Sgt. ROGER BROKAW: I saw black eyes and fat lips, and some of them had to be treated for bad abrasions on legs and arms.

NARRATOR: The initial interrogation questions were, at best, basic.

Sgt. ROGER BROKAW: The questions were, "Where's Saddam?" "Do you know where there's any weapons of mass destruction?" "Do you know where there's any weapons caches?" "Do you know any people who want to harm coalition forces?"

Spc. ANTHONY LAGOURANIS: We rarely got good intel from the prisoners, and I blame that on that we were getting prisoners who were innocent and didn't have intel to give us.

Sgt. ROGER BROKAW: And 98 percent of the people I talked to had no reason being in there. They would just take them at face value and go in and raid this house and pull these people out and throw them in the detention camps.

NARRATOR: Late that summer, they were pouring into Abu Ghraib. The MPs were overwhelmed, 380 tried to guard thousands of new inmates. And in utter chaos, no one seemed certain about the prisoners' legal status.

DANA PRIEST, The Washington Post: Iraq is a conventional battlefield. Everybody is covered by the Geneva Conventions, mainly because it's a sovereign state. And yet the president and the White House and his supporters always called the insurgents in Iraq "terrorists" in the beginning.

Gen. PAUL KERN: People were trying to determine what the policies were. We teach soldiers to deal with prisoners of war. A prisoner of war is generally another soldier who wears a uniform just like you do, except it doesn't say U.S. Army on it, it has some other country on it. Detainees were picked up mostly, and particularly at this point, out of uniform.

DANA PRIEST: So if you're a soldier down there and you know that we're allowed to treat terrorists, they don't abide by the rules of war— well, OK, he's got his Geneva Convention card, but his commander is telling him to get some information out of these terrorists— is that a clear situation for somebody trying to deal with that? I don't think so.

NARRATOR: This Army interrogator is still on active duty. He asked FRONTLINE to protect his identity.

ARMY INTERROGATOR: It was seen as malleable. It was seen as flexible. And it was a "wink, wink" atmosphere. There were briefings on the Geneva Conventions and torture, but they were seen by most who took them as kind of a joke and something that would be basically forgotten.

NARRATOR: At Gitmo, the president had declared the detainees "unlawful enemy combatants." And on the ground in Iraq, General Sanchez and his lawyers believed they could do the same.

This email tells the story. Captain William Ponce sent it to military intelligence troops in Iraq.

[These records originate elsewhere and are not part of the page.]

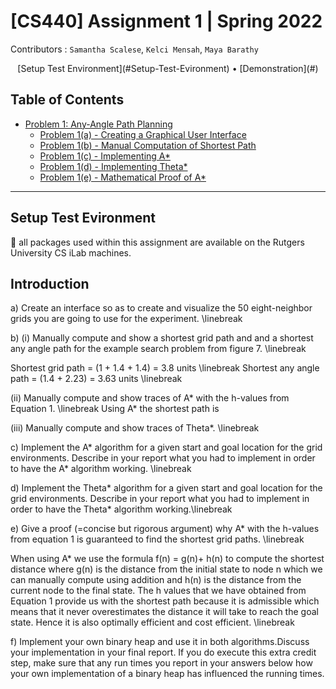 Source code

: # [CS440] Assignment 1 | Spring 2022
Contributors : `Samantha Scalese`, `Kelci Mensah`, `Maya Barathy`

<p align="center"> [Setup Test Environment](#Setup-Test-Evironment) • [Demonstration](#) </p>

## Table of Contents
- [Problem 1: Any-Angle Path Planning](#)
    - [Problem 1(a) - Creating a Graphical User Interface](#)
    - [Problem 1(b) - Manual Computation of Shortest Path](#)
    - [Problem 1(c) - Implementing A*](#)
    - [Problem 1(d) - Implementing Theta*](#)
    - [Problem 1(e) - Mathematical Proof of A*](#)

<hr>

## Setup Test Evironment
💋 all packages used within this assignment are available on the Rutgers University CS iLab machines.


## Introduction

a) Create an interface so as to create and visualize the 50 eight-neighbor grids you are going to use for the experiment.  \linebreak

b) (i) Manually compute and show a shortest grid path and and a shortest any angle path for the example search problem from figure 7. \linebreak 

Shortest grid path = (1 + 1.4 + 1.4) = 3.8 units \linebreak
Shortest any angle path = (1.4 + 2.23) = 3.63 units \linebreak

(ii) Manually compute and show traces of A* with the h-values from Equation 1. \linebreak
Using A* the shortest path is 

(iii) Manually compute and show traces of Theta*. \linebreak

c) Implement the A* algorithm for a given start and goal location for the grid environments. Describe in your report what you had to implement in order to have the A* algorithm working. \linebreak

d) Implement the Theta* algorithm for a given start and goal location for the grid environments. Describe in your report what you had to implement in order to have the Theta* algorithm working.\linebreak

e) Give a proof (=concise but rigorous argument) why A* with the h-values from equation 1 is guaranteed to find the shortest grid paths. \linebreak

When using A* we use the formula f(n) = g(n)+ h(n) to compute the shortest distance where g(n) is the distance from the initial state to node n which we can manually compute using addition and h(n) is the distance from the current node to the final state. The h values that we have obtained from Equation 1 provide us with the shortest path because it is admissible which means that it never overestimates the distance it will take to reach the goal state. Hence it is also optimally efficient and cost efficient. \linebreak

f) Implement your own binary heap and use it in both algorithms.Discuss your implementation in your final report. If you do execute this extra credit step, make sure that any run times you report in your answers below how your own implementation of a binary heap has influenced the running times.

EMAIL: "The gloves are coming off, gentlemen. Colonel Boltz has made it clear that we want these individuals broken. Causalities are mounting, and we need to start gathering info to help protect our fellow soldiers from any further attacks."

Sgt. ROGER BROKAW, Interrogator, U.S. Army: I heard the phrase, "We're going to take the gloves off." Colonel Jordan said that one night in one of our meetings. "We're taking the gloves off. We're going to show these people," you know, "that we're in charge." And he was talking about the detainees.

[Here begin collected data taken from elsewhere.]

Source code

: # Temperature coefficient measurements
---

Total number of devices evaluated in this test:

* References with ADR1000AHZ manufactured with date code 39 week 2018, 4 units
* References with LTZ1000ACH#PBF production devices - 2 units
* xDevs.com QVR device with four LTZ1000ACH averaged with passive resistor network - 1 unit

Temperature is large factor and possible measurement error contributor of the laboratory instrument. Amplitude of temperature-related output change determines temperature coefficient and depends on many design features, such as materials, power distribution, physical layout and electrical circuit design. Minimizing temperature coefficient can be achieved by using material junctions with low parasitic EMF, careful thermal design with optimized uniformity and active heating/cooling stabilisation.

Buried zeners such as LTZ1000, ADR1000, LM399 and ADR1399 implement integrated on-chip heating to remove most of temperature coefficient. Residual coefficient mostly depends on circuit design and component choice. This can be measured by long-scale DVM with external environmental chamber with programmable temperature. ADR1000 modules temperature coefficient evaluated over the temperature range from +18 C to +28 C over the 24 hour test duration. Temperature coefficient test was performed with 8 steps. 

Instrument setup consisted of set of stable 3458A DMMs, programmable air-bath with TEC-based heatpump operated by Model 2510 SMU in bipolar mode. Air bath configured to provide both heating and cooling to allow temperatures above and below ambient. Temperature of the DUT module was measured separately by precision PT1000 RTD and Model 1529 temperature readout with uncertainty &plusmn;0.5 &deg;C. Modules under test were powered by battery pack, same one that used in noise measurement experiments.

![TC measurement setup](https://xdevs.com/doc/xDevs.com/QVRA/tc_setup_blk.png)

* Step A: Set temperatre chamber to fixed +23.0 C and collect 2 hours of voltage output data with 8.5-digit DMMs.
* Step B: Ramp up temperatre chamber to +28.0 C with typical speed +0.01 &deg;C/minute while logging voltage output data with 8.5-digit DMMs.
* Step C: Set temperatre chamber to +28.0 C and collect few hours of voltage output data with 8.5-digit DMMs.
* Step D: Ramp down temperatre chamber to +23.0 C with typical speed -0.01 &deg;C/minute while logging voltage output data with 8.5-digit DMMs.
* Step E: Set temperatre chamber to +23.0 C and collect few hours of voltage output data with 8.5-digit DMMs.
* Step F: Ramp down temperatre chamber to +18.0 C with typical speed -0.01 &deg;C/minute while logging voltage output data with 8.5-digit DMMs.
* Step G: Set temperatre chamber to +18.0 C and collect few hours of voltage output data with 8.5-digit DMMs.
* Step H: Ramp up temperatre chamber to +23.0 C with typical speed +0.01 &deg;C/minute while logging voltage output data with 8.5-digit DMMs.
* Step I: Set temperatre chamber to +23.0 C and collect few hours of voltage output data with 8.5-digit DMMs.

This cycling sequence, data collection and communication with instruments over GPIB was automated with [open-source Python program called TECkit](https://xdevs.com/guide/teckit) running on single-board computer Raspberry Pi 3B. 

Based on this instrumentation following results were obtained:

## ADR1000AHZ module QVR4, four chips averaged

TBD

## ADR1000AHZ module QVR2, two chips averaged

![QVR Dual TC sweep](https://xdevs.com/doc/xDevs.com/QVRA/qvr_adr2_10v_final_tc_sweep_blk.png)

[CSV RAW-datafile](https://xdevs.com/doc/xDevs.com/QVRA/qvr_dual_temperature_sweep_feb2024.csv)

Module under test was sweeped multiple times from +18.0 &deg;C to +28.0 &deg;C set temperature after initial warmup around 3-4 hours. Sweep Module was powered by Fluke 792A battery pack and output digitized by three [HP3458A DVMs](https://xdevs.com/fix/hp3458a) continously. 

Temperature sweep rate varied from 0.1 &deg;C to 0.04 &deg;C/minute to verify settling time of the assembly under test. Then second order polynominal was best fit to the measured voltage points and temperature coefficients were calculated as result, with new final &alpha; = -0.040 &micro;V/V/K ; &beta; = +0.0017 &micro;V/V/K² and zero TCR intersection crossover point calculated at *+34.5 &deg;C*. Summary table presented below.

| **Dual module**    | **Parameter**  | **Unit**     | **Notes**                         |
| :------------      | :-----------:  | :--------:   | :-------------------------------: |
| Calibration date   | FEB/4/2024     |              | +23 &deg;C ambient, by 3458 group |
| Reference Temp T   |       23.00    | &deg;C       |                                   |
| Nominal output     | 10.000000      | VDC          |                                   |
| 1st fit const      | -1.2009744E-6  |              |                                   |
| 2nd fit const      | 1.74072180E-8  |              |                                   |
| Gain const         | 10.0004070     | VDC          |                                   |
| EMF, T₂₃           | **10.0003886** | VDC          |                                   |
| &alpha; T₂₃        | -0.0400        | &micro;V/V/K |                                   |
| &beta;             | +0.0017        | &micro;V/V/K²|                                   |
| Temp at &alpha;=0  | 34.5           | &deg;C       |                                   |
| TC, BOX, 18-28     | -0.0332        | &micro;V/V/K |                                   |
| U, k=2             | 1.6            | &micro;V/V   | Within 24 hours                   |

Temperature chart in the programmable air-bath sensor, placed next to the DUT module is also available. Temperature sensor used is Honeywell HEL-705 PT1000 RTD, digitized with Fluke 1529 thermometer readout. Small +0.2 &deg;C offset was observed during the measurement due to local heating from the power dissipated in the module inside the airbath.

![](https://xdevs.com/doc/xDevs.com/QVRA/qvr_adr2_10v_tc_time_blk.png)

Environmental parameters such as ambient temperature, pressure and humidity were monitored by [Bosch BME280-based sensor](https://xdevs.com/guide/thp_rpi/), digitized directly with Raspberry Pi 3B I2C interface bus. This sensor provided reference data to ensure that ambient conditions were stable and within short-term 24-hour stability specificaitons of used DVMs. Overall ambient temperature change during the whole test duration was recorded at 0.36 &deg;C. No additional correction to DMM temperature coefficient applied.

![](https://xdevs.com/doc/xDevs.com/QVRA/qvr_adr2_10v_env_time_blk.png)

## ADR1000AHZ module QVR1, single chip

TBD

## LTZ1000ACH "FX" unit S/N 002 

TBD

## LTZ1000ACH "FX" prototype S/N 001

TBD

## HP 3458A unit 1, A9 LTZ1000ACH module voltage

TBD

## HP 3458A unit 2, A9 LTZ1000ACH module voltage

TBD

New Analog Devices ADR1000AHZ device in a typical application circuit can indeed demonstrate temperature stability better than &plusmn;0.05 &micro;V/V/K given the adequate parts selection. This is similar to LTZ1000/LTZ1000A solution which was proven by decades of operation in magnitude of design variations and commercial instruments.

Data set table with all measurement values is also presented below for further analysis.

INTERVIEWER: What did that mean to you, "Take the gloves off"?

Sgt. ROGER BROKAW: Well, it means we're going to get rougher.

NARRATOR: To get rougher, military interrogators both at the prison and throughout Iraq had plenty of help. Civilians arrived, working for agencies like the CIA or even private contractors.

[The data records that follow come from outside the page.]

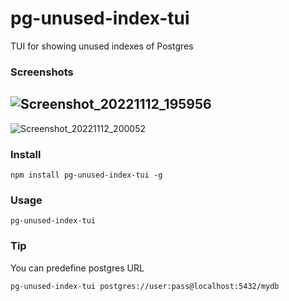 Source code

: # pg-unused-index-tui

TUI for showing unused indexes of Postgres

### Screenshots

![Screenshot_20221112_195956](https://user-images.githubusercontent.com/1832800/201485627-da9b1700-2d20-475b-9f3c-020d72cb4c0c.png)
---------
![Screenshot_20221112_200052](https://user-images.githubusercontent.com/1832800/201485625-b65baa34-87f4-42d0-b463-9f512805beb7.png)

### Install

`npm install pg-unused-index-tui -g`

### Usage

`pg-unused-index-tui`

### Tip 

You can predefine postgres URL

`pg-unused-index-tui postgres://user:pass@localhost:5432/mydb`
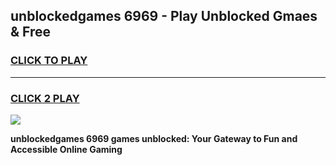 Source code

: 
## unblockedgames 6969 - Play Unblocked Gmaes & Free
<h3>
<a href="https://news.freeplayer.one?title=unblockedgames_6969&ref=16F">CLICK TO PLAY</a></h3>
<hr>

<h3>
<a href="https://news.freeplayer.one?title=unblockedgames_6969&ref=16F">CLICK 2 PLAY</a>
  
</h3>

<a href="https://news.freeplayer.one?title=unblockedgames_6969&ref=16F/"><img src="https://clearcache.store/games.png"></a>


**unblockedgames 6969 games unblocked: Your Gateway to Fun and Accessible Online Gaming**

ARMY INTERROGATOR: There was just all sorts of these spooky people, you know, that would just come and go. Some of them would stay, and some of them would come and go. And you never knew who they really were.

NARRATOR: They employed their own techniques, and some followed their own rules.

Gen. JANIS KARPINSKI: Now you have some contractors, some civilians, who are not under the Uniform Code of Military Justice, who have been sent there specifically to do interrogation work with great liberties, to get more actionable intelligence. And all the gloves come off. "Do whatever we need to do."

Sgt. ROGER BROKAW: I had a few prisoners tell me that they had been physically abused by these people in civilian clothes. And one person showed me his chest. He opened his shirt, and he had— he was just all massive bruises, right, you know, on his chest. And he said that he had been interrogated by a guy with a beard in civilian clothes and he was punching him.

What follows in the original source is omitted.